On its record to date it’s difficult to trust this government, and I fear the Minister is only using this rhetoric as an opportunity to justify cuts to satisfy the Prime Minister’s agenda. Over the next couple of years I am particularly interested in working with you to develop new ways we can ensure greater equity in our health system and make sure the Medicare of the 21st century is something its original architects and the Labor party that introduced it, can be proud of today.

Private Health Insurance

It’s important to acknowledge that the private health insurance industry does play an important role in healthcare in Australia. Labor’s position remains that governments have a responsibility to ensure that the private health insurance industry remains sustainable and that private health insurance is affordable and provides good value. The means testing of the private health insurance rebate that Labor introduced in government meant a number of the health programs and infrastructure projects I’ve already mentioned could be delivered.

Despite the criticism at the time we did not see tens of thousands of Australians giving up their cover as was claimed would occur. On the contrary, the number of people with both general and hospital cover is at the highest rate ever and continues to grow. For the first time ever, 55% of Australians have general cover, with 47% having hospital treatment cover.

The challenge for the government now is to ensure the cost of private health insurance is kept as low as possible and that the system does not undermine Medicare. At the end of last year Minister Dutton announced the largest increase to private health insurance premiums in a decade. In government, we had always taken several months to agree on premium increases, often going back to individual insurers several times to ensure consumers received the smallest increase possible. This was a particularly cynical announcement by this government and one that would be a mistake to repeat.

I want to mention briefly the government’s intention to sell Medibank Private.  Labor has reservations about what the sale of Medibank will do for competition in the sector and what this will mean for consumers.

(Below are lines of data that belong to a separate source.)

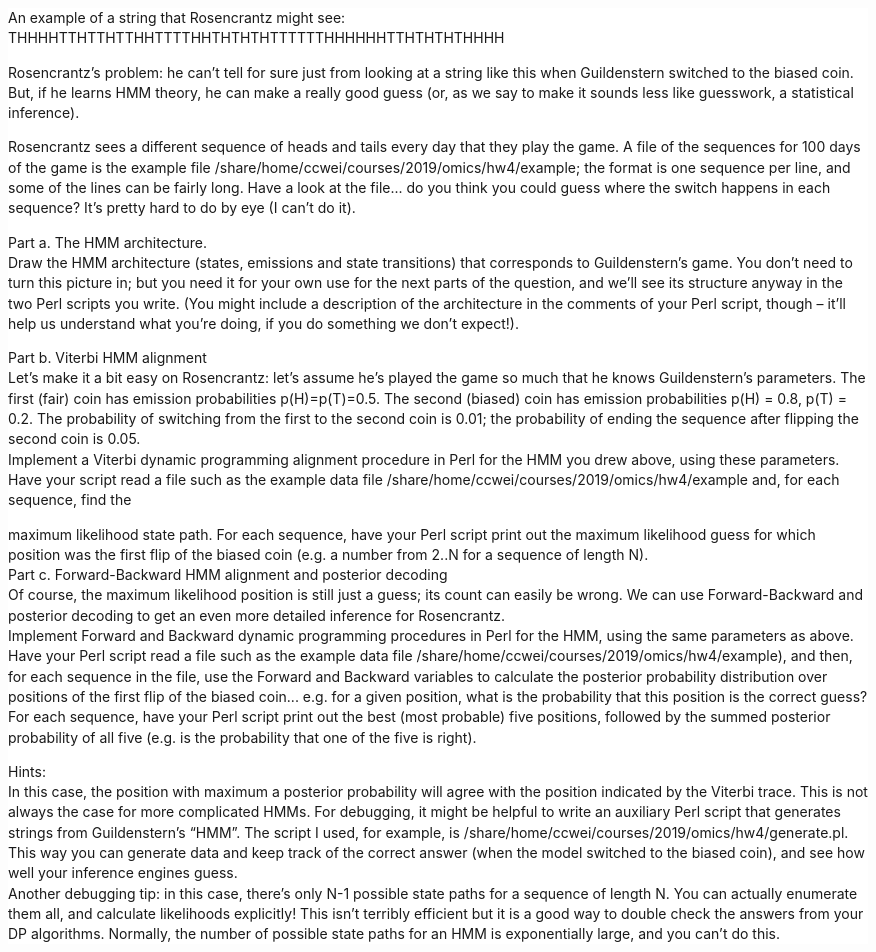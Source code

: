 An example of a string that Rosencrantz might see:   
THHHHTTHTTHTTHHTTTTHHTHTHTHTTTTTTHHHHHHTTHTHTHTHHHH

Rosencrantz’s problem: he can’t tell for sure just from looking at a string like this when Guildenstern switched to the biased coin. But, if he learns HMM theory, he can make a really good guess (or, as we say to make it sounds less like guesswork, a statistical inference).

Rosencrantz sees a different sequence of heads and tails every day that they play the game. A file of the sequences for 100 days of the game is the example file /share/home/ccwei/courses/2019/omics/hw4/example; the format is one sequence per line, and some of the lines can be fairly long. Have a look at the file... do you think you could guess where the switch happens in each sequence? It’s pretty hard to do by eye (I can’t do it).

Part a. The HMM architecture.  
Draw the HMM architecture (states, emissions and state transitions) that corresponds to Guildenstern’s game. You don’t need to turn this picture in; but you need it for your own use for the next parts of the question, and we’ll see its structure anyway in the two Perl scripts you write. (You might include a description of the architecture in the comments of your Perl script, though – it’ll help us understand what you’re doing, if you do something we don’t expect!).

Part b. Viterbi HMM alignment  
Let’s make it a bit easy on Rosencrantz: let’s assume he’s played the game so much that he knows Guildenstern’s parameters. The first (fair) coin has emission probabilities p(H)=p(T)=0.5. The second (biased) coin has emission probabilities p(H) = 0.8, p(T) = 0.2. The probability of switching from the first to the second coin is 0.01; the probability of ending the sequence after flipping the second coin is 0.05.  
Implement a Viterbi dynamic programming alignment procedure in Perl for the HMM you drew above, using these parameters. Have your script read a file such as the example data file /share/home/ccwei/courses/2019/omics/hw4/example and, for each sequence, find the

maximum likelihood state path. For each sequence, have your Perl script print out the maximum likelihood guess for which position was the first flip of the biased coin (e.g. a number from 2..N for a sequence of length N).  
Part c. Forward-Backward HMM alignment and posterior decoding  
Of course, the maximum likelihood position is still just a guess; its count can easily be wrong. We can use Forward-Backward and posterior decoding to get an even more detailed inference for Rosencrantz.  
Implement Forward and Backward dynamic programming procedures in Perl for the HMM, using the same parameters as above. Have your Perl script read a file such as the example data file /share/home/ccwei/courses/2019/omics/hw4/example), and then, for each sequence in the file, use the Forward and Backward variables to calculate the posterior probability distribution over positions of the first flip of the biased coin... e.g. for a given position, what is the probability that this position is the correct guess? For each sequence, have your Perl script print out the best (most probable) five positions, followed by the summed posterior probability of all five (e.g. is the probability that one of the five is right).  

Hints:  
In this case, the position with maximum a posterior probability will agree with the position indicated by the Viterbi trace. This is not always the case for more complicated HMMs.
For debugging, it might be helpful to write an auxiliary Perl script that generates strings from Guildenstern’s “HMM”. The script I used, for example, is   /share/home/ccwei/courses/2019/omics/hw4/generate.pl. This way you can generate data and keep track of the correct answer (when the model switched to the biased coin), and see how well your inference engines guess.  
Another debugging tip: in this case, there’s only N-1 possible state paths for a sequence of length N. You can actually enumerate them all, and calculate likelihoods explicitly! This isn’t terribly efficient but it is a good way to double check the answers from your DP algorithms. Normally, the number of possible state paths for an HMM is exponentially large, and you can’t do this.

Having a government-owned insurer has had a balancing factor in the sector which would be lost should Medibank be sold.  More concerning again is the new government’s rhetoric about the move of the private health insurance industry into general practice.

I am interested from a policy perspective in good models of care. I am interested in how there can be a stronger role for prevention and more integrated case management, better consumer health literacy, more consumer engagement. There are very good examples across the country, including some of the work private health insurers are doing with their captured population of patients.

But I remain fundamentally concerned as a Labor Shadow Health Minister about health inequality and my very real fear is that there is a genuine danger of a shift toward a two tiered health system.

Conclusion

Today, some 30 years since the introduction of our universal health system – Medicare – debates about its structure, its funding, its principles and its implementation continue. But it is clear that Australians value it and that it is embedded as a fundamental aspect of our society.

I want to wish you well in your deliberations today.

I wish to congratulate the AHHA on pulling together speakers who have been responsible for the establishment, implementation and defence of Medicare.

Labor stands for a system of universal care.

As Neal Blewett told parliament 30 years ago, basic healthcare should be the right of every Australian.

30 years later, it is.

Medicare is a system worth defending and we will do exactly that.